## Exercise details
In the records below, the lines from the one with "Recently, I co-authored" through the last are to be printed exactly, and nothing else.

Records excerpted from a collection
==================================================

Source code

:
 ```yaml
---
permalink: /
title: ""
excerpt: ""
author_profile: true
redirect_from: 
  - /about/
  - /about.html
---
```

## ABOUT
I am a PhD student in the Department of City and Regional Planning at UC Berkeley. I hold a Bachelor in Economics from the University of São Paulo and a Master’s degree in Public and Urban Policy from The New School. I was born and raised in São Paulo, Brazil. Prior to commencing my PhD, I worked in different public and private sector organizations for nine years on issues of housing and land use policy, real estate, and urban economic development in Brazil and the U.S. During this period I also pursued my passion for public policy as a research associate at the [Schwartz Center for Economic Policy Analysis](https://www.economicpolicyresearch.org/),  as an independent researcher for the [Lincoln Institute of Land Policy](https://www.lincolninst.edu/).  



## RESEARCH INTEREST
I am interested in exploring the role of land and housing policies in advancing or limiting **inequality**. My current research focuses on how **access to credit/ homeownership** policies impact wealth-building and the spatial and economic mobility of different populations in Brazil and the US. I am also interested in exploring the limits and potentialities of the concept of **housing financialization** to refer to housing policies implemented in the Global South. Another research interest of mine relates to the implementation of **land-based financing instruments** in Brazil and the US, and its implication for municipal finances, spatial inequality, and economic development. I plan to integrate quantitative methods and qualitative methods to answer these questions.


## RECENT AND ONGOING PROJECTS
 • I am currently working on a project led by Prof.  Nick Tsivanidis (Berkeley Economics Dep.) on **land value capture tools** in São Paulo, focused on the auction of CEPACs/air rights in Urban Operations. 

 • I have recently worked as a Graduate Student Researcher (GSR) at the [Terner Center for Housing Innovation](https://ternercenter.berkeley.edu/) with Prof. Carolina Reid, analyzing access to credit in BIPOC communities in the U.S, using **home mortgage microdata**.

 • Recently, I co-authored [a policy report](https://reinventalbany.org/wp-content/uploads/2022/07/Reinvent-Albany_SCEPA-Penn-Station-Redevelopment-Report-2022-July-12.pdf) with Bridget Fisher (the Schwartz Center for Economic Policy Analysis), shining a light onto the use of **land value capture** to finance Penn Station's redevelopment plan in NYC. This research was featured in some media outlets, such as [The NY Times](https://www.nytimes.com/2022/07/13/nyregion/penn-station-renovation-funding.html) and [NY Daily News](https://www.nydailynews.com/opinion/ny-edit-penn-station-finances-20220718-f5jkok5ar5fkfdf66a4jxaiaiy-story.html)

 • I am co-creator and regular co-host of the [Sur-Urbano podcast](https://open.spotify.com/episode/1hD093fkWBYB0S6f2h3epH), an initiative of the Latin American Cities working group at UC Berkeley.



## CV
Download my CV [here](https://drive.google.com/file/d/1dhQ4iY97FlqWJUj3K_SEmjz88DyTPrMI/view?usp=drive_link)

==================================================

## Result of the task
 • Recently, I co-authored [a policy report](https://reinventalbany.org/wp-content/uploads/2022/07/Reinvent-Albany_SCEPA-Penn-Station-Redevelopment-Report-2022-July-12.pdf) with Bridget Fisher (the Schwartz Center for Economic Policy Analysis), shining a light onto the use of **land value capture** to finance Penn Station's redevelopment plan in NYC. This research was featured in some media outlets, such as [The NY Times](https://www.nytimes.com/2022/07/13/nyregion/penn-station-renovation-funding.html) and [NY Daily News](https://www.nydailynews.com/opinion/ny-edit-penn-station-finances-20220718-f5jkok5ar5fkfdf66a4jxaiaiy-story.html)

 • I am co-creator and regular co-host of the [Sur-Urbano podcast](https://open.spotify.com/episode/1hD093fkWBYB0S6f2h3epH), an initiative of the Latin American Cities working group at UC Berkeley.



## CV
Download my CV [here](https://drive.google.com/file/d/1dhQ4iY97FlqWJUj3K_SEmjz88DyTPrMI/view?usp=drive_link)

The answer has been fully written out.